Of course, HN reaction has always been skeptical about this including in earlier news. But the reporting on it, and the countries in which it is piloted in, seems to me to involve government/banking industry cooperation with or pressure on Google to combat cyber fraud. These polities are prime targets for Android cyber fraud of this sort due to Android penetration, and seemingly (to me) also cultural proximity to scam operators, and tech-illiteracy among the vulnerable demographic. (And anticipating a reply I got from a previous article on my comment on this feature---no, it's just not feasible to comprehensively educate retirees against evolving tactics by scam operators and expect that to be a sufficient sole countermeasure.)

The real question is if you can still sideload:

1) a .apk that was not developer-verified

2) without informing Google of this

The highest risk is the play store itself. Gambling and addiction. So, when does Google add "high friction" there, instead of encouraging it? Ah, well, it's the money! Than stop bending the truth.
The current system is already high friction. Enabling "advanced protection" in your google account additionally requires installing apps through adb.
Steam phone incoming in 3... 2... 1...
The year of linux desktop unironically may be close. What is the situation with mobile?
I take the opportunity to let people know that there are alternatives to Google/Apple duopoly on mobile. Link: https://www.ubuntu-touch.io/

Sure, GrapheneOS is often suggested but Ubuntu Touch is a really interesting alternative, their own store and ecosystem.

The community is amazing and welcoming. If there are Android apps which you can't do without, they can be emulated and used anyway. Imagine switching to Linux and then using Wine for the apps you really still need.

Yes, it's not perfect but Linux isn't either. If you think you're sufficiently tech savvy and want to make a change, give Ubuntu Touch a try. Find a cheap second hand supported device and play around, make some fun apps. (devices currently supported: https://devices.ubuntu-touch.io/ )

To me it's like being back when there was only Windows and Macs as viable home computer OS, and people were getting their feet wet with Linux and all its flavours. Now, it's the same but for mobile.

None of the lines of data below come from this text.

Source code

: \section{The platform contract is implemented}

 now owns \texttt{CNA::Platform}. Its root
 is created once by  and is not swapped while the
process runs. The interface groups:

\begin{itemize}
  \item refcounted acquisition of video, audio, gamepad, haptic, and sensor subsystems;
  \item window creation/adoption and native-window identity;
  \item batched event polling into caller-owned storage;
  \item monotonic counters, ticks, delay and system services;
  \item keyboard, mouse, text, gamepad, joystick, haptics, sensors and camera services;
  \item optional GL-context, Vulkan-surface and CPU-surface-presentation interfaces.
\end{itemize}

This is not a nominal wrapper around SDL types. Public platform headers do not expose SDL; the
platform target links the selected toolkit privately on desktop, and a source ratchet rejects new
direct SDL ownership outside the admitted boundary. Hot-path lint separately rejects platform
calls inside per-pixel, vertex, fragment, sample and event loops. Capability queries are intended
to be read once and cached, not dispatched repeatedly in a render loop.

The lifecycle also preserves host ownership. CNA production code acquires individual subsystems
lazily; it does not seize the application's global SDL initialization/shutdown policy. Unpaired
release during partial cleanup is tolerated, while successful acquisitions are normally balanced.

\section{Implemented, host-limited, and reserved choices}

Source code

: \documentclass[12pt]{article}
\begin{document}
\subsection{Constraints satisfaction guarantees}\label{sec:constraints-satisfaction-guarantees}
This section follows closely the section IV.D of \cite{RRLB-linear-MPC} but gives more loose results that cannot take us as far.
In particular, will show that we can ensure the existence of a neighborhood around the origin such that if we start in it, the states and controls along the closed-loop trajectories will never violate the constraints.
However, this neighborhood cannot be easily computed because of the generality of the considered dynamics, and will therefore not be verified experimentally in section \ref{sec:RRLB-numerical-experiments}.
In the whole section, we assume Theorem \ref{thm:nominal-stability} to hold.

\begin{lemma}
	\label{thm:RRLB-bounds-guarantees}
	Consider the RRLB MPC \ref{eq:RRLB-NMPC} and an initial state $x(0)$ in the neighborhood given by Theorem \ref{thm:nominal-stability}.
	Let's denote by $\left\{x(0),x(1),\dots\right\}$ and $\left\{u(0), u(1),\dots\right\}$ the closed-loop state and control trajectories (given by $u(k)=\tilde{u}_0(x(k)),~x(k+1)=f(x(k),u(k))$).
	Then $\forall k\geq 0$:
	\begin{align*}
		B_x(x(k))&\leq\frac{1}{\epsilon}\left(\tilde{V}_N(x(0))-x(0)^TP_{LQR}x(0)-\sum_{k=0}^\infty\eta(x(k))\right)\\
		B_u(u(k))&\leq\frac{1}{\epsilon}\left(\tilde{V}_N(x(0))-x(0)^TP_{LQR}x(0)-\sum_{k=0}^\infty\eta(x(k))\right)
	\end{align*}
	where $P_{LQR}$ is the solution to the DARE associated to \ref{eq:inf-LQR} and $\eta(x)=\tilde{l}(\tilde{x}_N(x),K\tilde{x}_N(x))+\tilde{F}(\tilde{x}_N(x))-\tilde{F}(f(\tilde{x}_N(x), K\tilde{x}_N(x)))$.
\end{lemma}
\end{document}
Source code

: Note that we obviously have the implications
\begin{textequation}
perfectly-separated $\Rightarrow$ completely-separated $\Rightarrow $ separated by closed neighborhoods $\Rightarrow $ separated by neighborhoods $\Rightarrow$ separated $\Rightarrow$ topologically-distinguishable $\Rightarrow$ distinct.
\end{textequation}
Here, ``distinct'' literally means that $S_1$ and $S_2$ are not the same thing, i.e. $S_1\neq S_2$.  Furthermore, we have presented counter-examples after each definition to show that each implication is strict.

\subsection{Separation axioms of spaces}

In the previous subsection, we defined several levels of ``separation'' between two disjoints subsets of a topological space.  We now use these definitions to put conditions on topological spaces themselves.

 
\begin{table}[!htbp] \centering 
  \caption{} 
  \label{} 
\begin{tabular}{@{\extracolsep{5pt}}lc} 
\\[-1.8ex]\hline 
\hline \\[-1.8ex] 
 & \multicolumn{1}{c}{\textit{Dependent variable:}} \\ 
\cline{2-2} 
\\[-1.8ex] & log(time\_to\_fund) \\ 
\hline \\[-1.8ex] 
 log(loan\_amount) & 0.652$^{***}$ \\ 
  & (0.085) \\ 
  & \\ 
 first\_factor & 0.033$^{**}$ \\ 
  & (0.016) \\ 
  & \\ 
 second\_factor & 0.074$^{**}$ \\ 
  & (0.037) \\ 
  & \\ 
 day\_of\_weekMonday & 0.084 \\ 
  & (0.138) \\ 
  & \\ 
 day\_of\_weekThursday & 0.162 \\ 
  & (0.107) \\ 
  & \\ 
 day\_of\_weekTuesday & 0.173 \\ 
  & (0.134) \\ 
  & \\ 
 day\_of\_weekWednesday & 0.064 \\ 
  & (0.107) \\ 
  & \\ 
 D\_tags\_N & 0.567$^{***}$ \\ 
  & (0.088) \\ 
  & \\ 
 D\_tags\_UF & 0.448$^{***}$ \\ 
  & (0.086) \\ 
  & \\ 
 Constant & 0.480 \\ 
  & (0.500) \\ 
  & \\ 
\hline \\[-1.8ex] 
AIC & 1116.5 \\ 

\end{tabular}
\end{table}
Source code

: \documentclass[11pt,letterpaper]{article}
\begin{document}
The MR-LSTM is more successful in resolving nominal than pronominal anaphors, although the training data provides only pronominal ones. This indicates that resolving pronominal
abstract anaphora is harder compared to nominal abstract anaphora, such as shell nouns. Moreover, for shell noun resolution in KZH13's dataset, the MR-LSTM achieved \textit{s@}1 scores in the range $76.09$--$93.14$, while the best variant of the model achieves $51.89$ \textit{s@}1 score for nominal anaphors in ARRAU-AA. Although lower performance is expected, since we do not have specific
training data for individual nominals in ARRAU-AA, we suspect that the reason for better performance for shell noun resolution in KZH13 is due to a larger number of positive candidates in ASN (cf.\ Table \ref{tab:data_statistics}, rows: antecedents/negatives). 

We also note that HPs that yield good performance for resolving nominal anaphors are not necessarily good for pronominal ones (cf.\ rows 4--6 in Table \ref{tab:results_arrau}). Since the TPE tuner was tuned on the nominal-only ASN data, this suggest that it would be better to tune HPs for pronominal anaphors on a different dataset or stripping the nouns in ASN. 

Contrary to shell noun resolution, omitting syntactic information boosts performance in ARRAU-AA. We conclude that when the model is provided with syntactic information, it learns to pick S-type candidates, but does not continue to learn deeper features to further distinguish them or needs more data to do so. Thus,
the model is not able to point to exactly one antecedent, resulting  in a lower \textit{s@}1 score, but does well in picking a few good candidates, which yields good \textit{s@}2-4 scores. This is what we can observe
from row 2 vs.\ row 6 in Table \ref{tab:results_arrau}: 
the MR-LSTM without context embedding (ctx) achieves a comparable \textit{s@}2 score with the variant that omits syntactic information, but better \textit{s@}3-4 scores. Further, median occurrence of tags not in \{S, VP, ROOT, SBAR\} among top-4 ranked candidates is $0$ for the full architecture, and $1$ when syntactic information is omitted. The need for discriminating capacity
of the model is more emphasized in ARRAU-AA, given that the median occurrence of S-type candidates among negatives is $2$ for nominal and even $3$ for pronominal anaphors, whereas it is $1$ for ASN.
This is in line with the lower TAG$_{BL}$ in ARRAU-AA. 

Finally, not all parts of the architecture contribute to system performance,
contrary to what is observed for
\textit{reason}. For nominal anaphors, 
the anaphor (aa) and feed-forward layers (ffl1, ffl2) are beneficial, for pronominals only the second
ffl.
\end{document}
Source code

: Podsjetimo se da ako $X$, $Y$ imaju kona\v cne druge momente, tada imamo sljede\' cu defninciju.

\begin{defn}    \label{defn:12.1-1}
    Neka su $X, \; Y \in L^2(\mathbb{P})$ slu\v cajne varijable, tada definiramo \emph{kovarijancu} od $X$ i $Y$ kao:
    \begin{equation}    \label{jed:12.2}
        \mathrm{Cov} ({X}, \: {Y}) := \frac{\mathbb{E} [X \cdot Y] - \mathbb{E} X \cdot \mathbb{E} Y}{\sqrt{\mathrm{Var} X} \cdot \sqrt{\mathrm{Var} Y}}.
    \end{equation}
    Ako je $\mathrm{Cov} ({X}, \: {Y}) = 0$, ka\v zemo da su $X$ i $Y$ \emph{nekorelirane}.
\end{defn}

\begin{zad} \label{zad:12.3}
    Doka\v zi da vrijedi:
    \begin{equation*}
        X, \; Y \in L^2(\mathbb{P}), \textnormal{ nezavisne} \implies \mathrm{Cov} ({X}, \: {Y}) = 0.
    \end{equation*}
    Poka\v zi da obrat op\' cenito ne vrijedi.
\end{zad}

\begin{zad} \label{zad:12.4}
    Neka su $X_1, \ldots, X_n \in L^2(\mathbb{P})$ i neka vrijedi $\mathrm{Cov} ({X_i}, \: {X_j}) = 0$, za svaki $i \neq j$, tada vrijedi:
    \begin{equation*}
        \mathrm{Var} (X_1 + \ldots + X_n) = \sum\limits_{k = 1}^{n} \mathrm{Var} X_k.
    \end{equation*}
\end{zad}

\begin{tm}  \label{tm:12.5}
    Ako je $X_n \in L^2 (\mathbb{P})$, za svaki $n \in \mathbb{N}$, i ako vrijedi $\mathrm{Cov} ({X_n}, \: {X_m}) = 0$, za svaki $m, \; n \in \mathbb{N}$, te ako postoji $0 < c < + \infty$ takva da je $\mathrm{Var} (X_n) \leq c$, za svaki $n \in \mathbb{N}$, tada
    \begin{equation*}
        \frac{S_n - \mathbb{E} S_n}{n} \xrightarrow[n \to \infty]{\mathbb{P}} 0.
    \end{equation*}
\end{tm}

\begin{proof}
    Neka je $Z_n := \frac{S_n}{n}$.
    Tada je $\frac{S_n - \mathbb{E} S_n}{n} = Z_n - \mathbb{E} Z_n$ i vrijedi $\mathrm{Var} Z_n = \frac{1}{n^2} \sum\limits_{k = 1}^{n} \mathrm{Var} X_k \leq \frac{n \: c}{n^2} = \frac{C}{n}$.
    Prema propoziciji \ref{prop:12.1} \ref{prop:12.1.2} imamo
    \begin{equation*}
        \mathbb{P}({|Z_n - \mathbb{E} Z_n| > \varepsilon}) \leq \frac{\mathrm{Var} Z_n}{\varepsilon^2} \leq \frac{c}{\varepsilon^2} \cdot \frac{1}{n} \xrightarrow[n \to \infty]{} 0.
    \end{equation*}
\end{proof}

In the technofeudal new world order, your smartphone is not just a device, it is your gov issued digital ID/wallet

The Apple/Google OS duopoly exists by design, they view bootloader unlocking and sideloading as threats because they break that control

They want to be able to define and/or revoke your existence in the system

No escape, because no alternative

Can we please stop calling it "sideloading"? It's simply "installing" software on hardware that I own, and that I should have full control over.